- The task
Exact copies of the lines below, from the one with "sets a timestamp" up to and including the one with "Componente para Home", are what this calls for; leave out pictures.
(Beginning of Provided data)
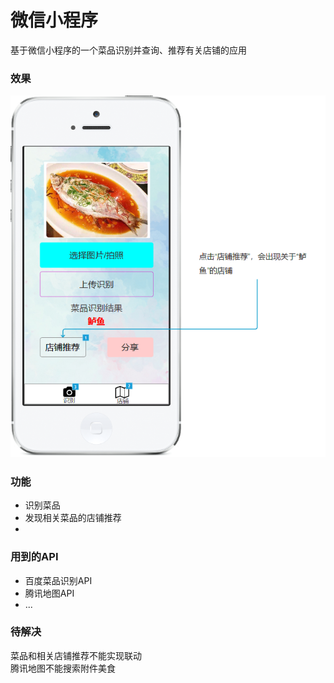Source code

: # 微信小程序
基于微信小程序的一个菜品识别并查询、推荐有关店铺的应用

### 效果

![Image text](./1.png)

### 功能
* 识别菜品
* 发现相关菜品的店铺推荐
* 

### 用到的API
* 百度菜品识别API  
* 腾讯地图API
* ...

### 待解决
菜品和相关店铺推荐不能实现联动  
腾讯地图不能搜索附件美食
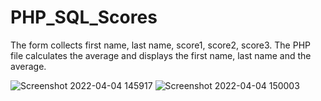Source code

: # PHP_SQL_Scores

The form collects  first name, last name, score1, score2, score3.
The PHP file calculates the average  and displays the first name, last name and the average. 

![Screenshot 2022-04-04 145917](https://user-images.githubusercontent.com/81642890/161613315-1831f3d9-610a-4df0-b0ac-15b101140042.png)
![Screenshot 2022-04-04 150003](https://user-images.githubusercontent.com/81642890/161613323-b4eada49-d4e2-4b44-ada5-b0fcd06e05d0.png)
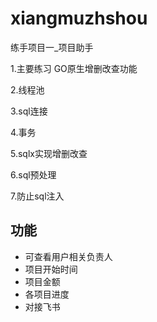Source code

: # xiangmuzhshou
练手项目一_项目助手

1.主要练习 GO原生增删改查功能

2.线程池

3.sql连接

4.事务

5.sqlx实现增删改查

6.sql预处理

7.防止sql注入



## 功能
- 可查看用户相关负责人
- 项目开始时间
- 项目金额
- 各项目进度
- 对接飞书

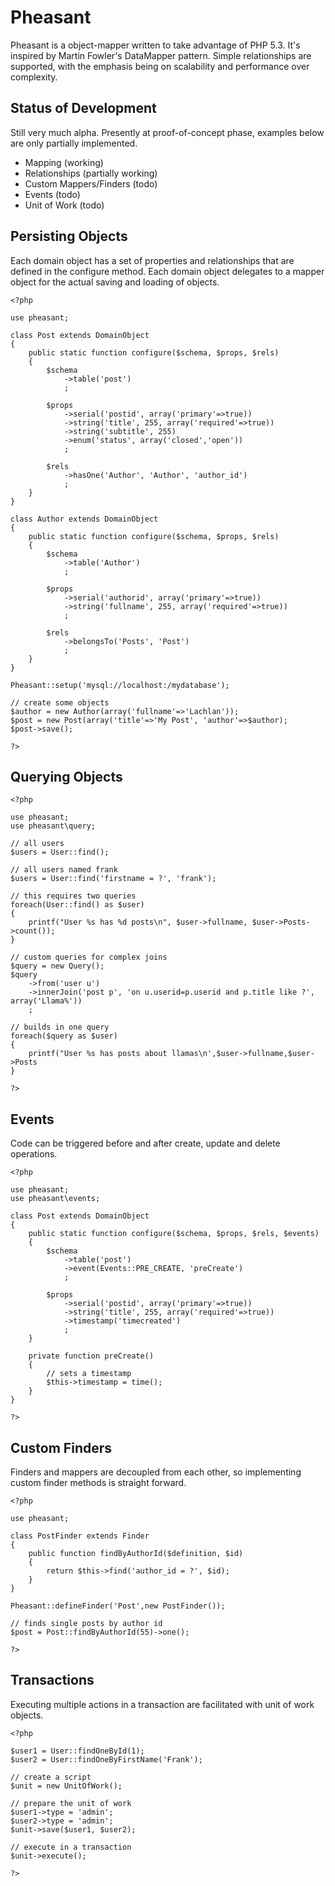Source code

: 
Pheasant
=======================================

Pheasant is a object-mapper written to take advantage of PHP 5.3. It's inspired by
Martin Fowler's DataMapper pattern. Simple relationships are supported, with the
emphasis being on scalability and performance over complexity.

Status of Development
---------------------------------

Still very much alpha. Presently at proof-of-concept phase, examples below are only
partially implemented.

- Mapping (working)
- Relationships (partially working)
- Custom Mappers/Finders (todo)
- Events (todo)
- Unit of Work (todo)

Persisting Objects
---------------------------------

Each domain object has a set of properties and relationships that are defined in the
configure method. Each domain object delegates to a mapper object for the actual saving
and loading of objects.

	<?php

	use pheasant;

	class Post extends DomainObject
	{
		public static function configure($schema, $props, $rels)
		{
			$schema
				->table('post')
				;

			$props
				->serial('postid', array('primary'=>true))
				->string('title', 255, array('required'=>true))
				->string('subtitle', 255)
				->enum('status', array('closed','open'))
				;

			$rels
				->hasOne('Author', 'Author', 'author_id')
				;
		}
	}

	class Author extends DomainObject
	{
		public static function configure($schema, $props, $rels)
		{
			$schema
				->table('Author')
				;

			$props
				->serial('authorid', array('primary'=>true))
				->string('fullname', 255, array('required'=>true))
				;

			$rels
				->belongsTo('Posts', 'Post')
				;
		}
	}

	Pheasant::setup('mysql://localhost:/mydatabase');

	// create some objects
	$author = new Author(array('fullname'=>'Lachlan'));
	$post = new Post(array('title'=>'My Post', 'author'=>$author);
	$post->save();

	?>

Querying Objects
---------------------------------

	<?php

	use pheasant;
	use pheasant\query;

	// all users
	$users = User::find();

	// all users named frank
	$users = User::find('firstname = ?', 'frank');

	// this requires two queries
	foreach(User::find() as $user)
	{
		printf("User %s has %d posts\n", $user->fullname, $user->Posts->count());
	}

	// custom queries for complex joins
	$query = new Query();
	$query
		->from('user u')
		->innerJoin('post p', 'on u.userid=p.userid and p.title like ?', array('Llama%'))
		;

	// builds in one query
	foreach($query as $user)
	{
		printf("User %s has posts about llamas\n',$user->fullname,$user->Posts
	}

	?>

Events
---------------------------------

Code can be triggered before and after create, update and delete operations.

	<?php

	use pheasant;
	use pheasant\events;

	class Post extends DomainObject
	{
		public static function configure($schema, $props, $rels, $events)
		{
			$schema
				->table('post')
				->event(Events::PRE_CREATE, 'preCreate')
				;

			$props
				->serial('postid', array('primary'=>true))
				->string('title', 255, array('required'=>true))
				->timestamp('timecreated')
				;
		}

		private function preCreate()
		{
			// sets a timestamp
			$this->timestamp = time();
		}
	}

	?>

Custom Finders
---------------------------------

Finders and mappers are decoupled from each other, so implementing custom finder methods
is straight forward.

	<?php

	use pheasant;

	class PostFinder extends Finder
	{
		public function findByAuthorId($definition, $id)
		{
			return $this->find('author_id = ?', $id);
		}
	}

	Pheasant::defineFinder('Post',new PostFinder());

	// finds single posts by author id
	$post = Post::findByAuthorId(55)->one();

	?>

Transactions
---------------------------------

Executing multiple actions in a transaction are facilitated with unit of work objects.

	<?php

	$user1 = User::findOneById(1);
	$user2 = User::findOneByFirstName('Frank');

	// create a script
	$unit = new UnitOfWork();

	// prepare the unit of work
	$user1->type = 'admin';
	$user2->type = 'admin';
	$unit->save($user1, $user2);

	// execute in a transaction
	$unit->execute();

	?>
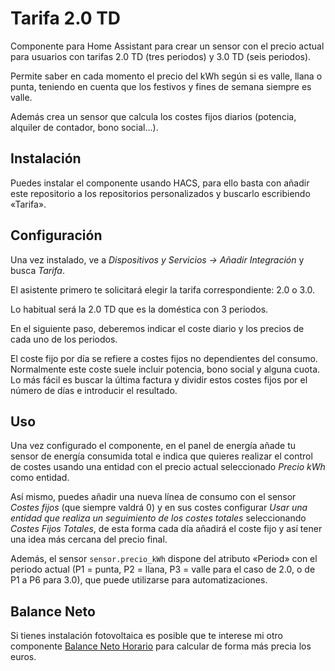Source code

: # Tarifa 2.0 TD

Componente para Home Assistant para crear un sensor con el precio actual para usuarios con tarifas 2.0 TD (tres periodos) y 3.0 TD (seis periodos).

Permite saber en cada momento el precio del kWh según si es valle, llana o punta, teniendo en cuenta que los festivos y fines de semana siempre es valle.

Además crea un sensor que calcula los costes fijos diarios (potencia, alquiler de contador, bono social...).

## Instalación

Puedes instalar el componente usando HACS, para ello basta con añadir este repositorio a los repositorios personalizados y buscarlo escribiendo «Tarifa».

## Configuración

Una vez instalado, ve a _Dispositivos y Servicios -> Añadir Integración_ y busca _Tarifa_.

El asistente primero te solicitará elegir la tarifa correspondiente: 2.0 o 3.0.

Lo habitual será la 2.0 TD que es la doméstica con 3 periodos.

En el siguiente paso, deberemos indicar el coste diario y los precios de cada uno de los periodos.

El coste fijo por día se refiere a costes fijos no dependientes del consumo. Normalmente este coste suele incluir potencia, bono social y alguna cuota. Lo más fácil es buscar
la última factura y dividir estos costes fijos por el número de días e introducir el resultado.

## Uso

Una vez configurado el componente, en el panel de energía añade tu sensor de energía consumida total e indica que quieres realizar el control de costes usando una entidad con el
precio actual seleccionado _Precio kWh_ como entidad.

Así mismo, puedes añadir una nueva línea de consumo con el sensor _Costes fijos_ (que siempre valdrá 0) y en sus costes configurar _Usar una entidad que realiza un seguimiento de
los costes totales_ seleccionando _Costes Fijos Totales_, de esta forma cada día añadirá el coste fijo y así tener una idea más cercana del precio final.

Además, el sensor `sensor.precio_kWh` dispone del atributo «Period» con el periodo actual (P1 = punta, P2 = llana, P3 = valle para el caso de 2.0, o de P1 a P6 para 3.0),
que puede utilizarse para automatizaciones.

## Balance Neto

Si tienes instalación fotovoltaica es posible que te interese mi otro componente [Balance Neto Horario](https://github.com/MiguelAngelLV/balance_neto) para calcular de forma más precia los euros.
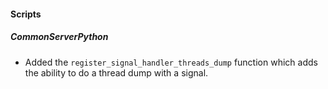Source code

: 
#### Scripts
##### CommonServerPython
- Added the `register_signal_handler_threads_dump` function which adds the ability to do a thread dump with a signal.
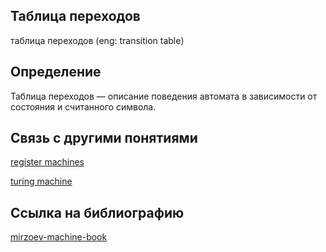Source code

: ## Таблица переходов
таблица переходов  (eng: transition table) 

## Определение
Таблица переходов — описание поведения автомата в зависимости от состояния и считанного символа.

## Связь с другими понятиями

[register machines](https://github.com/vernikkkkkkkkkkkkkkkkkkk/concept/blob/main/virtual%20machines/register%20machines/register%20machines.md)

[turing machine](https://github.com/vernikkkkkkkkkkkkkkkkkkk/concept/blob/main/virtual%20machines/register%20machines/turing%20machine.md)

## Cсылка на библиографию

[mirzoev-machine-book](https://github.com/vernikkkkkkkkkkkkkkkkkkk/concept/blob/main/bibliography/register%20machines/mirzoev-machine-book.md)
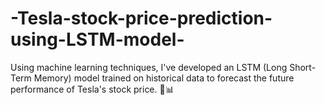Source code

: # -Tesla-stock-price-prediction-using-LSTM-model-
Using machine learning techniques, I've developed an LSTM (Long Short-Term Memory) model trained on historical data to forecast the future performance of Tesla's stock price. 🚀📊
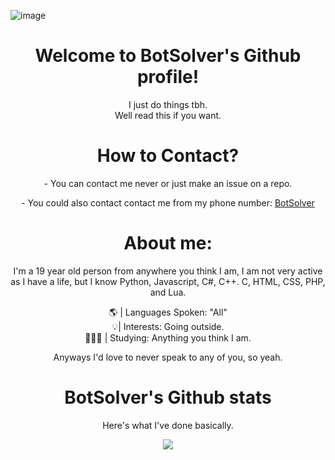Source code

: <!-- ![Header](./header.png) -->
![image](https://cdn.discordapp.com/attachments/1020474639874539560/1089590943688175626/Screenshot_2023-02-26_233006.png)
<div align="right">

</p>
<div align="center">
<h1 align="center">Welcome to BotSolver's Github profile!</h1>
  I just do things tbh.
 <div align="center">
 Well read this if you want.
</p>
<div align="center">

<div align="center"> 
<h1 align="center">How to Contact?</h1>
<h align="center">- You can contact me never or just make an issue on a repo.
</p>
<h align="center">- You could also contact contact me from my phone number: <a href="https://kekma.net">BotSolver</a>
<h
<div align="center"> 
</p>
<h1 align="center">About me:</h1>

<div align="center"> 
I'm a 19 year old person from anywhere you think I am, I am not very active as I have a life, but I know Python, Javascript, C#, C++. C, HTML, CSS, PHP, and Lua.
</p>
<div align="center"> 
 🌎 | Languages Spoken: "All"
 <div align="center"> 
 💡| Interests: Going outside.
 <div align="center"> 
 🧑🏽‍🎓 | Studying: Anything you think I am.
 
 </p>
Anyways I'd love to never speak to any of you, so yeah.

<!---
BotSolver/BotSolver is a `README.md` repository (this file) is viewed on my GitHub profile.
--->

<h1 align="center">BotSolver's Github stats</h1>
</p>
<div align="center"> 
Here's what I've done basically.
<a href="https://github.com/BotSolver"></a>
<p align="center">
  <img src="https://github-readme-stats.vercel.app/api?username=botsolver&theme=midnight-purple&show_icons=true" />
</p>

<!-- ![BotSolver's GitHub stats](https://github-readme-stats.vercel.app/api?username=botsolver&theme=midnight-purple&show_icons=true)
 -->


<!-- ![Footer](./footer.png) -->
(End of Provided data)
- Reply to the task
			// sets a timestamp
			$this->timestamp = time();
		}
	}

	?>

Custom Finders
---------------------------------

Finders and mappers are decoupled from each other, so implementing custom finder methods
is straight forward.

	<?php

	use pheasant;

	class PostFinder extends Finder
	{
		public function findByAuthorId($definition, $id)
		{
			return $this->find('author_id = ?', $id);
		}
	}

	Pheasant::defineFinder('Post',new PostFinder());

	// finds single posts by author id
	$post = Post::findByAuthorId(55)->one();

	?>

Transactions
---------------------------------

Executing multiple actions in a transaction are facilitated with unit of work objects.

	<?php

	$user1 = User::findOneById(1);
	$user2 = User::findOneByFirstName('Frank');

	// create a script
	$unit = new UnitOfWork();

	// prepare the unit of work
	$user1->type = 'admin';
	$user2->type = 'admin';
	$unit->save($user1, $user2);

	// execute in a transaction
	$unit->execute();

	?>
Source code

: # Tarifa 2.0 TD

Componente para Home Assistant para crear un sensor con el precio actual para usuarios con tarifas 2.0 TD (tres periodos) y 3.0 TD (seis periodos).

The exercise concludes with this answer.